Why is my training error going up?

Why is my training error going up? I have made the learning rate very low, but this has not helped.

(I was having difficulty getting the hidden state to work. Maybe there’s a mistake there that is now causing the growing training error?)

import torch
import torch.nn as nn

import seaborn as sns
import numpy as np
import pandas as pd
import matplotlib.pyplot as plt
from sklearn.metrics import mean_squared_error
# formula to create input sequences and scalar labels

def create_inout_sequences(input_data, tw):
    inout_seq = []
    L = len(input_data)
    for i in range(L-tw):
        train_seq = input_data[i:i+tw]
        train_label = input_data[i+tw:i+tw+1]
        inout_seq.append((train_seq ,train_label))
    return inout_seq
# create input sequences and scalar labels from data

# create random data that mimics actual data I am using
sampl = np.random.uniform(low=-3, high=3, size=(50,))
sampl.astype(np.float64)

# data
train_data_normalized = sampl.copy()

# convert data into tensors
train_data_normalized = torch.FloatTensor(train_data_normalized).view(-1)

# seq length
train_window = 10

# generate input sequences and scalar labels
train_inout_seq = create_inout_sequences(train_data_normalized, train_window)
class GRU(nn.Module):
    def __init__(self, input_size=1, hidden_layer_size=32, output_size=1, n_layers=2):
        super().__init__()
        
        self.hidden_layer_size = hidden_layer_size

        self.gru = nn.GRU(input_size, hidden_layer_size, n_layers)
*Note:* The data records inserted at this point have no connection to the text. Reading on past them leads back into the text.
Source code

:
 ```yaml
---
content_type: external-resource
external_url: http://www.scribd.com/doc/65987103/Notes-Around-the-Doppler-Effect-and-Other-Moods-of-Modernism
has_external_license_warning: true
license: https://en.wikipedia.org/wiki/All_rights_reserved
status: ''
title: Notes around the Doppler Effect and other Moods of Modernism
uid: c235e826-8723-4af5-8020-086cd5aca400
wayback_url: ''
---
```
        self.linear = nn.Linear(hidden_layer_size, output_size)

        self.hidden_cell = torch.stack((torch.zeros(1,1,self.hidden_layer_size),
                                        torch.zeros(1,1,self.hidden_layer_size)))

    def forward(self, input_seq):
        gru_out, self.hidden_cell = self.gru(input_seq.view(len(input_seq) ,1, -1), self.hidden_cell)
        predictions = self.linear(gru_out.view(len(input_seq), -1))
        return predictions[-1]
model = GRU()

print(model)

# loss and optimization functions
loss_function = nn.MSELoss()
optimizer = torch.optim.Adam(model.parameters(), lr=0.0002)
epochs = 10

for i in range(epochs):
    for seq, labels in train_inout_seq:
        
        optimizer.zero_grad()
        
        # reset hidden state
        model.hidden_cell = torch.stack((torch.zeros(1, 1, model.hidden_layer_size),
                                         torch.zeros(1, 1, model.hidden_layer_size)))
        
        # get rid of the 2nd dimension of hidden state to reduce hidden state from 4-d to 3-d
        # from (2, 1, 1, 32) to (2, 1, 32)
        model.hidden_cell = model.hidden_cell.squeeze(2)
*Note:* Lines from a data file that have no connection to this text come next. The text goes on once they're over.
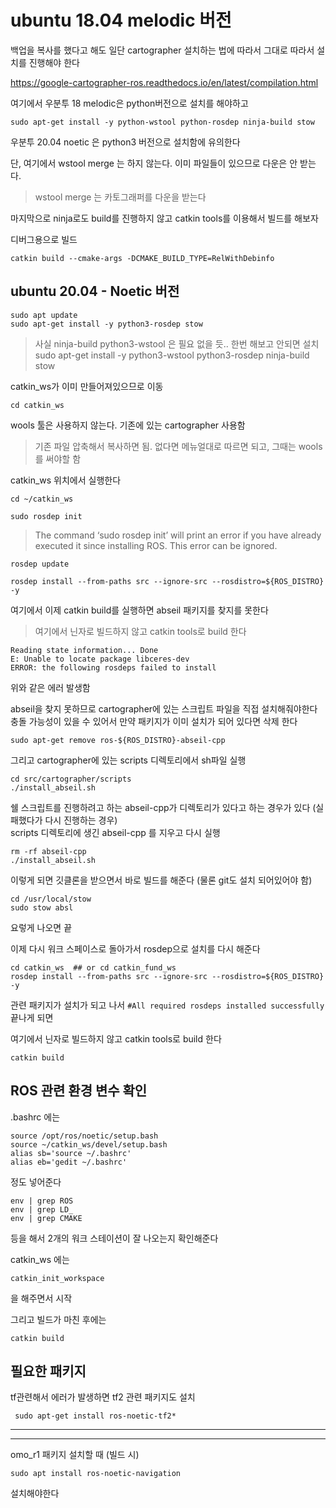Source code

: # ubuntu 18.04 melodic 버전 

백업을 복사를 했다고 해도 일단 cartographer 설치하는 법에 따라서 그대로 따라서 설치를 진행해야 한다  

https://google-cartographer-ros.readthedocs.io/en/latest/compilation.html


여기에서 우분투 18 melodic은 python버전으로 설치를 해야하고  
```
sudo apt-get install -y python-wstool python-rosdep ninja-build stow 
```

우분투 20.04 noetic 은 python3 버전으로 설치함에 유의한다


단, 여기에서 wstool merge 는 하지 않는다. 이미 파일들이 있으므로 다운은 안 받는다.   

> wstool merge 는 카토그래퍼를 다운을 받는다 

마지막으로 ninja로도 build를 진행하지 않고 catkin tools를 이용해서 빌드를 해보자

디버그용으로 빌드
```
catkin build --cmake-args -DCMAKE_BUILD_TYPE=RelWithDebinfo
```



## ubuntu 20.04 - Noetic 버전
```
sudo apt update  
sudo apt-get install -y python3-rosdep stow 
```
> 사실 ninja-build python3-wstool 은 필요 없을 듯.. 한번 해보고 안되면 설치   
sudo apt-get install -y python3-wstool python3-rosdep ninja-build stow 

catkin_ws가 이미 만들어져있으므로 이동  
```
cd catkin_ws
```
wools 툴은 사용하지 않는다. 기존에 있는 cartographer 사용함   
> 기존 파일 압축해서 복사하면 됨. 없다면 메뉴얼대로 따르면 되고, 그때는 wools를 써야할 함

catkin_ws 위치에서 실행한다  
```
cd ~/catkin_ws  
```
```
sudo rosdep init  
```
> The command ‘sudo rosdep init’ will print an error if you have already executed it since installing ROS. This error can be ignored.

```
rosdep update

rosdep install --from-paths src --ignore-src --rosdistro=${ROS_DISTRO} -y
```

여기에서 이제 catkin build를 실행하면 abseil 패키지를 찾지를 못한다 
> 여기에서 닌자로 빌드하지 않고 catkin tools로 build 한다   

```
Reading state information... Done
E: Unable to locate package libceres-dev
ERROR: the following rosdeps failed to install
```
위와 같은 에러 발생함

abseil을 찾지 못하므로 cartographer에 있는 스크립트 파일을 직접 설치해줘야한다  
충돌 가능성이 있을 수 있어서 만약 패키지가 이미 설치가 되어 있다면 삭제 한다
```
sudo apt-get remove ros-${ROS_DISTRO}-abseil-cpp
```

그리고 cartographer에 있는 scripts 디렉토리에서 sh파일 실행
```
cd src/cartographer/scripts
./install_abseil.sh
```

쉘 스크립트를 진행하려고 하는 abseil-cpp가 디렉토리가 있다고 하는 경우가 있다 (실패했다가 다시 진행하는 경우)   
scripts 디렉토리에 생긴 abseil-cpp 를 지우고 다시 실행
```
rm -rf abseil-cpp  
./install_abseil.sh
```

이렇게 되면 깃클론을 받으면서 바로 빌드를 해준다  (물론 git도 설치 되어있어야 함)
```
cd /usr/local/stow
sudo stow absl
```
요렇게 나오면 끝

이제 다시 워크 스페이스로 돌아가서 rosdep으로 설치를 다시 해준다   
```
cd catkin_ws  ## or cd catkin_fund_ws
rosdep install --from-paths src --ignore-src --rosdistro=${ROS_DISTRO} -y
```
관련 패키지가 설치가 되고 나서  `#All required rosdeps installed successfully` 끝나게 되면


여기에서 닌자로 빌드하지 않고 catkin tools로 build 한다   
```
catkin build
```


## ROS 관련 환경 변수 확인
.bashrc 에는 
```
source /opt/ros/noetic/setup.bash
source ~/catkin_ws/devel/setup.bash  
alias sb='source ~/.bashrc'
alias eb='gedit ~/.bashrc' 
```
정도 넣어준다


```
env | grep ROS   
env | grep LD_   
env | grep CMAKE   
```
등을 해서 2개의 워크 스테이션이 잘 나오는지 확인해준다


catkin_ws 에는   
```
catkin_init_workspace 
```
을 해주면서 시작

그리고 빌드가 마친 후에는  
```
catkin build
```

## 필요한 패키지

tf관련해서 에러가 발생하면 tf2 관련 패키지도 설치
```
 sudo apt-get install ros-noetic-tf2*
```
___


___


omo_r1 패키지 설치할 때 (빌드 시)
```
sudo apt install ros-noetic-navigation
```

설치해야한다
        y_pred = model(seq)

        single_loss = loss_function(y_pred, labels)
        
        single_loss.backward()
        
        # clip gradient to prevent exploding gradient
        nn.utils.clip_grad_norm_(model.parameters(), 5)
        
        optimizer.step()

    if i%2 == 0:
        print(f'epoch: {i:3} loss: {single_loss.item():10.8f}')

print(f'epoch: {i:3} loss: {single_loss.item():10.10f}')
print("Finished training")

How do I prevent training error from going up after epoch 4?

epoch:   0 loss: 0.00021652
epoch:   2 loss: 0.00008253
epoch:   4 loss: 0.00004190
epoch:   6 loss: 0.00006440
epoch:   8 loss: 0.00010042
epoch:  10 loss: 0.00012543
epoch:  12 loss: 0.00014364
epoch:  14 loss: 0.00015832
epoch:  16 loss: 0.00017104
epoch:  18 loss: 0.00018215
epoch:  20 loss: 0.00019215
epoch:  22 loss: 0.00020187
epoch:  24 loss: 0.00021184
epoch:  26 loss: 0.00022200
epoch:  28 loss: 0.00023253
epoch:  29 loss: 0.0002379434

Why do you only return the last index in your forward?

the model predicts the next value (scalar), not an entire sequence

UPDATE:

I figured out what was wrong w/ the hidden state… I had two hidden states. I should have had only one since it’s a GRU.

The training error still increases during training so still looking for a answer for that.

self.hidden_cell = torch.zeros(1, 1, self.hidden_layer_size)
model.hidden_cell = torch.zeros(1, 1, model.hidden_layer_size)

UPDATE 2:

By reducing the number of GRU layers from 2 to 1, the model is training well. I don’t understand why the training error would go up with a more complex model - shouldn’t it at worst level off? Any advise for why this might have happened would be appreciated.